Ferroelectric oxides with luminescent ions hold great promise in future optoelectronic devices because of their unique photoluminescence and inherent ferroelectric properties. Intriguingly, the photoluminescence performance of ferroelectric ceramics could be modulated by an external electric field. However, researchers face a current challenge of the diminutive extent and degree of reversibility of the field-driven modification that hinder their use in roomtemperature practical applications. Within the scope of current contribution in rare-earth-doped bismuth sodium titanate relaxors, the most important information to be noted is the shifting of the depolarization temperature toward room temperature and the resulting considerable enhancement in ergodicity, as evidenced by the dielectric properties, polarization, and strain hysteresis, as well as the in situ Raman/X-ray diffraction studies. After the introduction of 1 mol % Eu, the induced composition and charge disorders disrupt the original long-range ferroelectric macrodomains into randomly dynamic and weakly correlated polar nanoregions, which facilitates a reversible transformation between polar nanoregions and unstable ferroelectric state under an electric field, engendering a large strain.
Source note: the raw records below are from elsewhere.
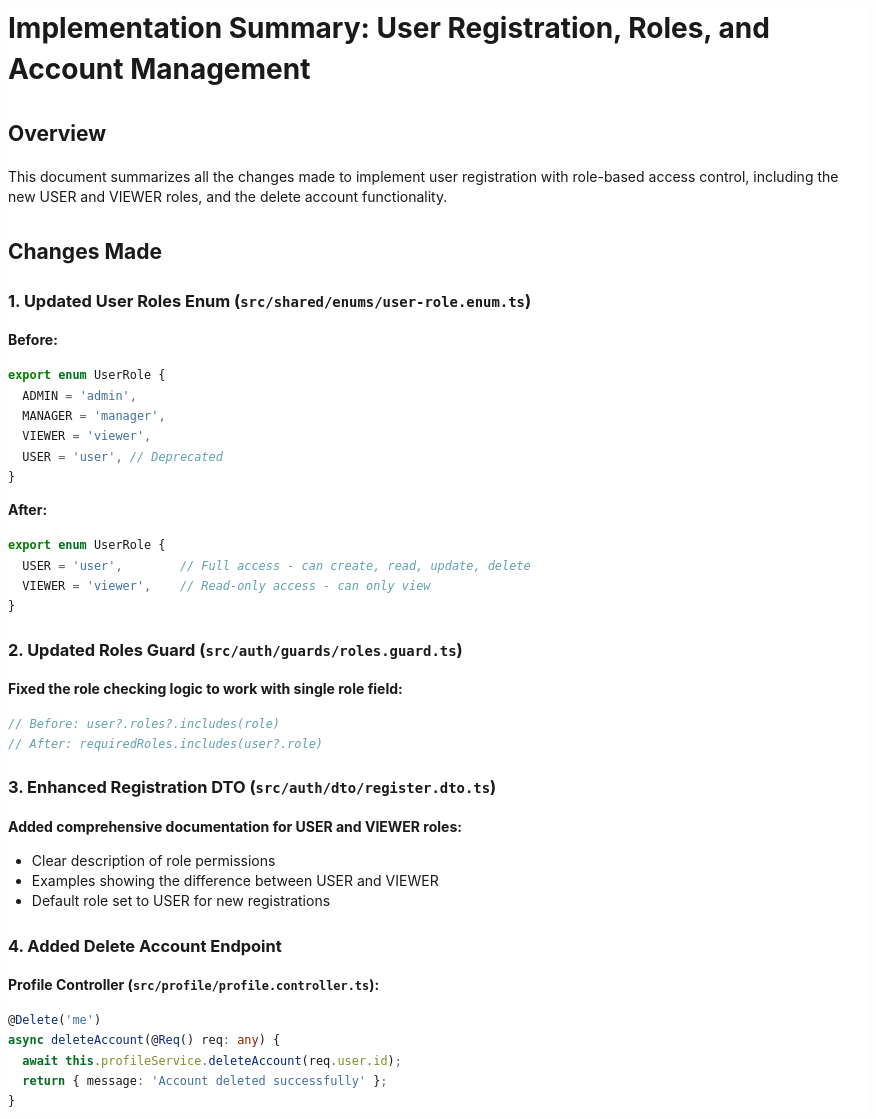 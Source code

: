 # Implementation Summary: User Registration, Roles, and Account Management

## Overview

This document summarizes all the changes made to implement user registration with role-based access control, including the new USER and VIEWER roles, and the delete account functionality.

## Changes Made

### 1. Updated User Roles Enum (`src/shared/enums/user-role.enum.ts`)

**Before:**
```typescript
export enum UserRole {
  ADMIN = 'admin',
  MANAGER = 'manager',
  VIEWER = 'viewer',
  USER = 'user', // Deprecated
}
```

**After:**
```typescript
export enum UserRole {
  USER = 'user',        // Full access - can create, read, update, delete
  VIEWER = 'viewer',    // Read-only access - can only view
}
```

### 2. Updated Roles Guard (`src/auth/guards/roles.guard.ts`)

**Fixed the role checking logic to work with single role field:**
```typescript
// Before: user?.roles?.includes(role)
// After: requiredRoles.includes(user?.role)
```

### 3. Enhanced Registration DTO (`src/auth/dto/register.dto.ts`)

**Added comprehensive documentation for USER and VIEWER roles:**
- Clear description of role permissions
- Examples showing the difference between USER and VIEWER
- Default role set to USER for new registrations

### 4. Added Delete Account Endpoint

**Profile Controller (`src/profile/profile.controller.ts`):**
```typescript
@Delete('me')
async deleteAccount(@Req() req: any) {
  await this.profileService.deleteAccount(req.user.id);
  return { message: 'Account deleted successfully' };
}
```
By virtue of this, both the extent and degree of reversibility of photoluminescence modulation are enhanced (∼60%) considerably, and room-temperature in situ tunable photoluminescence response is then achieved under electric field. These should be helpful for the realization of regulating the physical couplings (photoluminescent-ferroelectrics) in multifunctional inorganic ferroelectrics with a high ergodic state by reversibly tuning the structural symmetry.